Panetta And Wardak
U.S. Secretary of Defense Leon Panetta, left, sits at a conference with Afghanistan Defense Minister Gen Abdul Rahim Wardak. Reuters

Using unusually outspoken language, the U.S. defense secretary Leon Panetta has warned Pakistan that his country is losing patience with Islamabad for allegedly harboring militants.

Panetta, who just departed from India, made these comments while making an unannounced trip to Kabul, Afghanistan, in the wake of a recent surge in insurgent attacks, including an assault on Wednesday that killed 22 people near a NATO base in Kandahar.

“I think it's important to make sure we are aware of the kind of attacks [the Taliban] are going to engage in... as we go through the rest of the summer,” Panetta said in Kabul.

We are reaching the limits of our patience here.”

He also told NATO troops at the Kabul airport: “We have every responsibility to defend ourselves and... we've got to put pressure on Pakistan to take them on as well”

The U.S. defense boss demanded that Pakistani authorities do more to stamp out militants, including the Taliban and Haqqani groups, who launch attacks on NATO troops in Afghanistan from their havens on the Pakistani side of the wild, lawless northwestern border.

The Haqqani, a group believed to be linked to al-Qaeda, is reportedly based in the North Waziristan region of Pakistan, an area that neither Pakistan nor Afghan authorities have any control over. Haqqani fighters are reputedly very well-trained and number in the thousands.

It's an increasing concern that Haqqani safe havens still exist on the other side of the border,” Panetta said.

“Pakistan has to take action from allowing terrorists in their country to attack our forces on the other side of the border. It is difficult to achieve peace in Afghanistan as long as there is safe haven for terrorists in Pakistan.”

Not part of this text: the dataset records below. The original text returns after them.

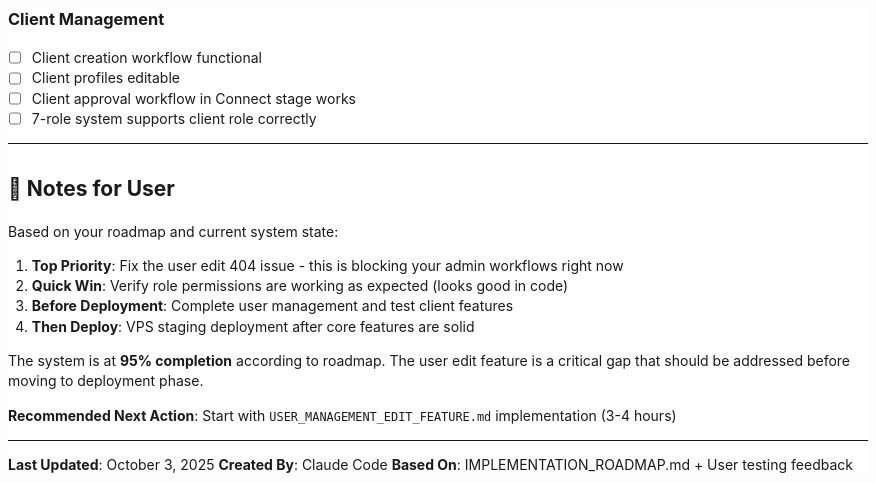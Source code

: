 ### **Client Management**
- [ ] Client creation workflow functional
- [ ] Client profiles editable
- [ ] Client approval workflow in Connect stage works
- [ ] 7-role system supports client role correctly

---

## 📝 **Notes for User**

Based on your roadmap and current system state:

1. **Top Priority**: Fix the user edit 404 issue - this is blocking your admin workflows right now
2. **Quick Win**: Verify role permissions are working as expected (looks good in code)
3. **Before Deployment**: Complete user management and test client features
4. **Then Deploy**: VPS staging deployment after core features are solid

The system is at **95% completion** according to roadmap. The user edit feature is a critical gap that should be addressed before moving to deployment phase.

**Recommended Next Action**: Start with `USER_MANAGEMENT_EDIT_FEATURE.md` implementation (3-4 hours)

---

**Last Updated**: October 3, 2025
**Created By**: Claude Code
**Based On**: IMPLEMENTATION_ROADMAP.md + User testing feedback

Again, Pakistan has denied that it is providing safe havens for militants, citing that it too has sacrificed hundreds of lives of its own government troops in military operations against the militants in the tribal areas in question.

Panetta’s bluntness suggests that the façade of cordiality between Washington and Islamabad has all but evaporated -- relations between the two erstwhile allies have plunged since U.S. commandoes found and killed al-Qaeda terror leader Osama bin Laden in a Pakistani compound last May.

Suspicions in Washington that Pakistani military and intelligence networks are protecting and cooperating with the militants they are supposed to be fighting have escalated ever since.

On the Pakistani side of the equation, anger is rising over the U.S. practice of using drone strikes in the tribal areas. While these missions are designed to kill known militants, Pakistan complains that many innocent civilians have died in these unmanned attacks.

In retaliation for these controversial strikes and the accidental killing of two dozen Pakistani soldiers by U.S. missiles last year, Pakistan has closed off key NATO supply routes into Afghanistan

However, while relations between the U.S. and Pakistan are clearly strained and nearing a breaking point, the U.S. and NATO desperately needs Pakistan’s support and cooperation with respect to the security situation in Afghanistan -- as most international troops will depart the country by the end of 2014.